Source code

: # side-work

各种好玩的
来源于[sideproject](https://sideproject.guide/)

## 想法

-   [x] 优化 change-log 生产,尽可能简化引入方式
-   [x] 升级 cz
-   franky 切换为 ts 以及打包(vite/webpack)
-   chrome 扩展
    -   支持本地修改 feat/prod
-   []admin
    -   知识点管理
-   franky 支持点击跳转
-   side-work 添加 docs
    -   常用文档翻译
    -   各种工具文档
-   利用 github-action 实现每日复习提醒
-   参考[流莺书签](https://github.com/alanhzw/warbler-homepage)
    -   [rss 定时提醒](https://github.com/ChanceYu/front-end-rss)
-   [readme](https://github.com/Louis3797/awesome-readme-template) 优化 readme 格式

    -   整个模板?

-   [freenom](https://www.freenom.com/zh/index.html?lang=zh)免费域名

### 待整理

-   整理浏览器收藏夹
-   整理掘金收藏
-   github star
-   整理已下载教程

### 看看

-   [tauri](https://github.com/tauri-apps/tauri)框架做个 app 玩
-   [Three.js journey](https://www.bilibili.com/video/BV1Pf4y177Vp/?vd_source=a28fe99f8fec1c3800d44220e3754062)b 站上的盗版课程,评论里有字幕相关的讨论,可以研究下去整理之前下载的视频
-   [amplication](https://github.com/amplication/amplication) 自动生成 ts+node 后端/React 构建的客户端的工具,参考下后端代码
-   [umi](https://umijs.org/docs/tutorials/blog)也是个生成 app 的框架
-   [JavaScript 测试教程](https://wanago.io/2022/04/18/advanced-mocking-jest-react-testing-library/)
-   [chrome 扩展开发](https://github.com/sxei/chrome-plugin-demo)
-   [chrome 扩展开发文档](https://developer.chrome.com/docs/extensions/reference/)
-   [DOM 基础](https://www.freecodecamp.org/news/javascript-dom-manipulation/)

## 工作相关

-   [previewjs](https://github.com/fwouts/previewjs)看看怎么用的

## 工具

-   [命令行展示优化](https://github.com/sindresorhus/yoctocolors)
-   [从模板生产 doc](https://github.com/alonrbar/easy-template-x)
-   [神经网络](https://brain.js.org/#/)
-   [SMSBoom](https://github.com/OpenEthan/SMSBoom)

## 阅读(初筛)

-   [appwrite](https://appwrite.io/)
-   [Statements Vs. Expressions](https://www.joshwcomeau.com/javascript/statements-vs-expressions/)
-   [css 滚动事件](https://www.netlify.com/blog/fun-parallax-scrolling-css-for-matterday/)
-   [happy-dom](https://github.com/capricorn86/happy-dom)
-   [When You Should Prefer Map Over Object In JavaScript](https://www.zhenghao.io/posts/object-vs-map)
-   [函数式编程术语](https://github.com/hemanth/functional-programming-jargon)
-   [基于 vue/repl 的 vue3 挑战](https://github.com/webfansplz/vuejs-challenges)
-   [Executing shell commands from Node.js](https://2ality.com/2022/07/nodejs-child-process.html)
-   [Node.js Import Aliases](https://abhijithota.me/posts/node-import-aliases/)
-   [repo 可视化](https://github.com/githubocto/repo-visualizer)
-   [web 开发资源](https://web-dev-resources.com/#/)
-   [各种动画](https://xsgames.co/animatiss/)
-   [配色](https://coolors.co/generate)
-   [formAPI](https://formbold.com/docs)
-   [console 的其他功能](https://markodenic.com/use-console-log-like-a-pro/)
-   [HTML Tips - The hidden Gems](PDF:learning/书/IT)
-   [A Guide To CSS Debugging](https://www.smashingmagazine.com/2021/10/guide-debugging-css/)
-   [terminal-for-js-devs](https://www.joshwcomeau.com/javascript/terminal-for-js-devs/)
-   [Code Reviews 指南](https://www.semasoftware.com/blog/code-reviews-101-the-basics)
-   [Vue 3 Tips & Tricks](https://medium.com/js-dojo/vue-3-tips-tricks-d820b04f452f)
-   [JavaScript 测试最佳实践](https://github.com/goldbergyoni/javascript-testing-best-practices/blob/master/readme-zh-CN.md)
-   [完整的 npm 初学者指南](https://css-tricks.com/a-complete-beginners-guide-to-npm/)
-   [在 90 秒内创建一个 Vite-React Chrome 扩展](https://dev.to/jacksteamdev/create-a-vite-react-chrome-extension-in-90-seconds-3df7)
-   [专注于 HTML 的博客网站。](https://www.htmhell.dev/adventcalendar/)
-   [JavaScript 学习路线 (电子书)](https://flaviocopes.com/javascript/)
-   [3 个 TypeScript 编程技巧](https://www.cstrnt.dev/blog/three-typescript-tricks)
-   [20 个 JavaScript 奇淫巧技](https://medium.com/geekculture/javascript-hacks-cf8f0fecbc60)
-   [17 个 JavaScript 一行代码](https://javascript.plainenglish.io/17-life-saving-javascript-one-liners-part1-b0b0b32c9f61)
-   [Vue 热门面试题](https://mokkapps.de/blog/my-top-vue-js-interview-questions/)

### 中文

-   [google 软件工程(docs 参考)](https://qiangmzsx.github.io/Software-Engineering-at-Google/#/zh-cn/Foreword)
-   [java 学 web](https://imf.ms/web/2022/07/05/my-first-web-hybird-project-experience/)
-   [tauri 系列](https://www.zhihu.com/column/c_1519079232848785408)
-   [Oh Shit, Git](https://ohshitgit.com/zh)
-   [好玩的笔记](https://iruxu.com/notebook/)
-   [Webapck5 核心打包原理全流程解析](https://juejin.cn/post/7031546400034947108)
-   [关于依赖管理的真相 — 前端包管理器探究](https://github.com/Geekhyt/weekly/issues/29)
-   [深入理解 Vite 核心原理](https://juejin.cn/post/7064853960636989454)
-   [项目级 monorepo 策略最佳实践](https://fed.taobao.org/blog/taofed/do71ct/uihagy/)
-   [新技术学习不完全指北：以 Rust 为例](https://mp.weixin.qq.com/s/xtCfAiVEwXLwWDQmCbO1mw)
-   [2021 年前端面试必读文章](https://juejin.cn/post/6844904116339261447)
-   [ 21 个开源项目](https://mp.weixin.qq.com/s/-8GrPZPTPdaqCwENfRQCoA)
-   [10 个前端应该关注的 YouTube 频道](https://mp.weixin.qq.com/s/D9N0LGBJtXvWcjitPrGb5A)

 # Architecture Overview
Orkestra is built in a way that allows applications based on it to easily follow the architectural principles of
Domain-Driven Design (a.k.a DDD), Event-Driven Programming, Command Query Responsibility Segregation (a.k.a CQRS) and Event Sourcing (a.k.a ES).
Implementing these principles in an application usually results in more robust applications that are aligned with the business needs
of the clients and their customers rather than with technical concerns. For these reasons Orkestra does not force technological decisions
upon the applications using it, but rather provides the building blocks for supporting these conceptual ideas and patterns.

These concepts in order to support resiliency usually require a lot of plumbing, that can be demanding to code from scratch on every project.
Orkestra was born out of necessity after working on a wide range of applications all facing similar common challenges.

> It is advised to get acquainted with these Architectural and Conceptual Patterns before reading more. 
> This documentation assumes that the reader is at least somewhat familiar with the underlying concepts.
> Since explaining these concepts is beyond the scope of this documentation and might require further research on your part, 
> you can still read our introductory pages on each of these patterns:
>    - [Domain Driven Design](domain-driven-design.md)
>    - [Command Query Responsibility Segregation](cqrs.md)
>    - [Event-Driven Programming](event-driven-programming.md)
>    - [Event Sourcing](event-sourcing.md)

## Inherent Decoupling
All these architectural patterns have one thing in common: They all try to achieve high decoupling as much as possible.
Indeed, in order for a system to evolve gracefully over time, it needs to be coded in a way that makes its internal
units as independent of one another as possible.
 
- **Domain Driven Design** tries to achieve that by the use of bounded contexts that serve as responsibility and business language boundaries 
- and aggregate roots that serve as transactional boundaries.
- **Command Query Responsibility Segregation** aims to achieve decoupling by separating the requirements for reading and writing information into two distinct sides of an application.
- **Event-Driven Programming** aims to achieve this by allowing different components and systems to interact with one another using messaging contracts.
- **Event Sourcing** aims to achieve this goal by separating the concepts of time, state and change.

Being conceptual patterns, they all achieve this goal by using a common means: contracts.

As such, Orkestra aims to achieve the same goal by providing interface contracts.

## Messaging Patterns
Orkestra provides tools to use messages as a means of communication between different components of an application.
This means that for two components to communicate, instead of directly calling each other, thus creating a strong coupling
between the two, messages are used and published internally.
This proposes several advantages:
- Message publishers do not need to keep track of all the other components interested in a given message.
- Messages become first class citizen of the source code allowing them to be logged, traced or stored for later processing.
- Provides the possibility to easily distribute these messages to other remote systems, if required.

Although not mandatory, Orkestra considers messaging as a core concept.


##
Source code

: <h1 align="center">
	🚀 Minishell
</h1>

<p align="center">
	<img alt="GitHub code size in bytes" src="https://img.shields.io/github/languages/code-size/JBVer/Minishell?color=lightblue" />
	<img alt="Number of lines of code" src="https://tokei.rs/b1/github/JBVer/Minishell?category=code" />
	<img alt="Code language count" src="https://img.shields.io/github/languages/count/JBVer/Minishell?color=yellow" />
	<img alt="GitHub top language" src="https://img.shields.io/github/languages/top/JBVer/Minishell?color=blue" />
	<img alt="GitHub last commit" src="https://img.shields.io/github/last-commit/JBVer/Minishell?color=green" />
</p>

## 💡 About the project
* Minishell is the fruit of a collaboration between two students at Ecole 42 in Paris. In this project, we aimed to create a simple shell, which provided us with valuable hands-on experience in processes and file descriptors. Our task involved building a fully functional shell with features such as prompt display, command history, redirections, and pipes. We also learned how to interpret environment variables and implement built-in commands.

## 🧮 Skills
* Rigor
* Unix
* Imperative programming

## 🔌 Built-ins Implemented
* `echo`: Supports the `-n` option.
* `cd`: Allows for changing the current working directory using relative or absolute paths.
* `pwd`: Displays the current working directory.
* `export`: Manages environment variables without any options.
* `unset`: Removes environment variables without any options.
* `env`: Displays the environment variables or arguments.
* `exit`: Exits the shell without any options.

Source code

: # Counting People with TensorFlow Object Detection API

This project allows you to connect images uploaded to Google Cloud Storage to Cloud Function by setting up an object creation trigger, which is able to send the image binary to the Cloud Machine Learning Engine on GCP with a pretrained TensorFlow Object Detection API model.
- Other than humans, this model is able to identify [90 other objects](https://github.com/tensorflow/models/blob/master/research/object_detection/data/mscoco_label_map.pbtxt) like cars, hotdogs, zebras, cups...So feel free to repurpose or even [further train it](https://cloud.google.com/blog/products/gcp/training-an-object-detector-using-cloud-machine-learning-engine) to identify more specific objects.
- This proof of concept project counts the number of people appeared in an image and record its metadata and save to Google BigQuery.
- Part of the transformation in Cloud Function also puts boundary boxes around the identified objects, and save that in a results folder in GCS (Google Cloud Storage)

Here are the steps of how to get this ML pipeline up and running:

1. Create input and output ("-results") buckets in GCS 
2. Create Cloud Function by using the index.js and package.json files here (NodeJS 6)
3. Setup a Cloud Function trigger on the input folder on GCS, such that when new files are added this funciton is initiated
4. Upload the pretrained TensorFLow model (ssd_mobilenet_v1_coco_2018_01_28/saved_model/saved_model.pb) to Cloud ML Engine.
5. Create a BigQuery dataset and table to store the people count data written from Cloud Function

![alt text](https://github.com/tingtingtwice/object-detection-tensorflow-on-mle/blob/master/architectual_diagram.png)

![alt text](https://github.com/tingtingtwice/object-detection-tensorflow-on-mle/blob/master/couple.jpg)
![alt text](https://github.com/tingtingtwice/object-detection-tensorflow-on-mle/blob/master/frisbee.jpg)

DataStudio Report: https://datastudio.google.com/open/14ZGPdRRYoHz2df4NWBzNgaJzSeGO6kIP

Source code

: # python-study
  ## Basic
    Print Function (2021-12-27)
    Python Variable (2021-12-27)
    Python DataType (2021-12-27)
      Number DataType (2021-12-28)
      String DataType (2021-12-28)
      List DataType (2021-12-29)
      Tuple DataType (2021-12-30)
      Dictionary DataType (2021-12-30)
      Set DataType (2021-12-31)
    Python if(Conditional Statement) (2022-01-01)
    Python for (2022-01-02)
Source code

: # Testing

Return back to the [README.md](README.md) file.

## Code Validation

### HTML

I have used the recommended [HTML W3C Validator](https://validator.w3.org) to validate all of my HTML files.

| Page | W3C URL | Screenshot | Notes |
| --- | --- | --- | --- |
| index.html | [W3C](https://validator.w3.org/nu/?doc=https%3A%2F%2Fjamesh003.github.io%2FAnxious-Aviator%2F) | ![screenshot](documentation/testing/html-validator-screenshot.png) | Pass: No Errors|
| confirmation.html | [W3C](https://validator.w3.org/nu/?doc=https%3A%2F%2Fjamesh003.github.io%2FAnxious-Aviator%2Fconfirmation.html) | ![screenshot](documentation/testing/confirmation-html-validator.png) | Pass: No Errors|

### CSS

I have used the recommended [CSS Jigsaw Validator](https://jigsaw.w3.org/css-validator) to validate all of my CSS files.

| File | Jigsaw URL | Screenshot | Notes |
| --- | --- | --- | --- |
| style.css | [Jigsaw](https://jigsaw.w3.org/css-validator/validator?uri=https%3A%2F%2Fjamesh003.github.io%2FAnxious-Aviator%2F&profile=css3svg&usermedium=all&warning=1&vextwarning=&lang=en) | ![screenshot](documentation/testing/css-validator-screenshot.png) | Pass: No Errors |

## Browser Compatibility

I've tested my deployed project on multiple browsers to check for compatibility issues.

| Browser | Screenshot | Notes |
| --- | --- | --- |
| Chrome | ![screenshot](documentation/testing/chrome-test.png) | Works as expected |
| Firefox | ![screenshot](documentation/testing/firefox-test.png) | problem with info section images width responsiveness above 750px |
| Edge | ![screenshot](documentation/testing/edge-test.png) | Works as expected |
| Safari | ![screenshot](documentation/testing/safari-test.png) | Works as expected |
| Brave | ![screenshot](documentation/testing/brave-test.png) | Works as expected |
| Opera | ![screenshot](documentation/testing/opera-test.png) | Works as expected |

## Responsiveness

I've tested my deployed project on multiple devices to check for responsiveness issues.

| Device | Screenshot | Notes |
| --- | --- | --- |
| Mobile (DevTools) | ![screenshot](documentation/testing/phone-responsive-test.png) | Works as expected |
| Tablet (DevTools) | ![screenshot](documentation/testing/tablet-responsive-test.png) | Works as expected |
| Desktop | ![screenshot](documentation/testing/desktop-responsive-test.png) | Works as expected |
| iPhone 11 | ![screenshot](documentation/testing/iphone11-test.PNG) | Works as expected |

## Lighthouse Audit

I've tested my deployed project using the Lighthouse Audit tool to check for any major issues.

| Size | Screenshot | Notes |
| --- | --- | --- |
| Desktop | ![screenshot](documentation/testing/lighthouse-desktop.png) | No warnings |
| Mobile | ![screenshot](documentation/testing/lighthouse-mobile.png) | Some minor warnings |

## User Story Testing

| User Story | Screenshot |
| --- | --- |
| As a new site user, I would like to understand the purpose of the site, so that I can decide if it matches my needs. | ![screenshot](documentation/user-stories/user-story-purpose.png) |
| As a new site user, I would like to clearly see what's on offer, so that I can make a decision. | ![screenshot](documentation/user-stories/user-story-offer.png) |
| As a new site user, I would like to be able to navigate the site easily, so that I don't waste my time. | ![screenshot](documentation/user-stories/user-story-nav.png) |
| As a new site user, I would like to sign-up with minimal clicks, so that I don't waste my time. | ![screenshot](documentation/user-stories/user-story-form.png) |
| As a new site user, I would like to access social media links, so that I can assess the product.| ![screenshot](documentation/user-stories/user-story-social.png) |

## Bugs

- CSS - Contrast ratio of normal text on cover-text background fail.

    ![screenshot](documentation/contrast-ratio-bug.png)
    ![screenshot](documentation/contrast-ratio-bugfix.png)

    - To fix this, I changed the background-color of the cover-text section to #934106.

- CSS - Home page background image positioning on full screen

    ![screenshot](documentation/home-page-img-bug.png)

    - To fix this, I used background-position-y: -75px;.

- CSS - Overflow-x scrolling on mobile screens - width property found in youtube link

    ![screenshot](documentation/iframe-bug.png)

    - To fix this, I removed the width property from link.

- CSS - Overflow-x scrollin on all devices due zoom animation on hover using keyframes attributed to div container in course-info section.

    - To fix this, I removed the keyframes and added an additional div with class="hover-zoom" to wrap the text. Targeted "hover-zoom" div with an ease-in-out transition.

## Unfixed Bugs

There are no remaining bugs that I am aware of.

TASK:
Among the records above, extract exactly the lines from the line with "## Inherent Decoupling" to the line with "- **Event-Driven Programming**", both lines included, and leave out the rest.

SOLVED PROBLEM:
## Inherent Decoupling
All these architectural patterns have one thing in common: They all try to achieve high decoupling as much as possible.
Indeed, in order for a system to evolve gracefully over time, it needs to be coded in a way that makes its internal
units as independent of one another as possible.
 
- **Domain Driven Design** tries to achieve that by the use of bounded contexts that serve as responsibility and business language boundaries 
- and aggregate roots that serve as transactional boundaries.
- **Command Query Responsibility Segregation** aims to achieve decoupling by separating the requirements for reading and writing information into two distinct sides of an application.
- **Event-Driven Programming** aims to achieve this by allowing different components and systems to interact with one another using messaging contracts.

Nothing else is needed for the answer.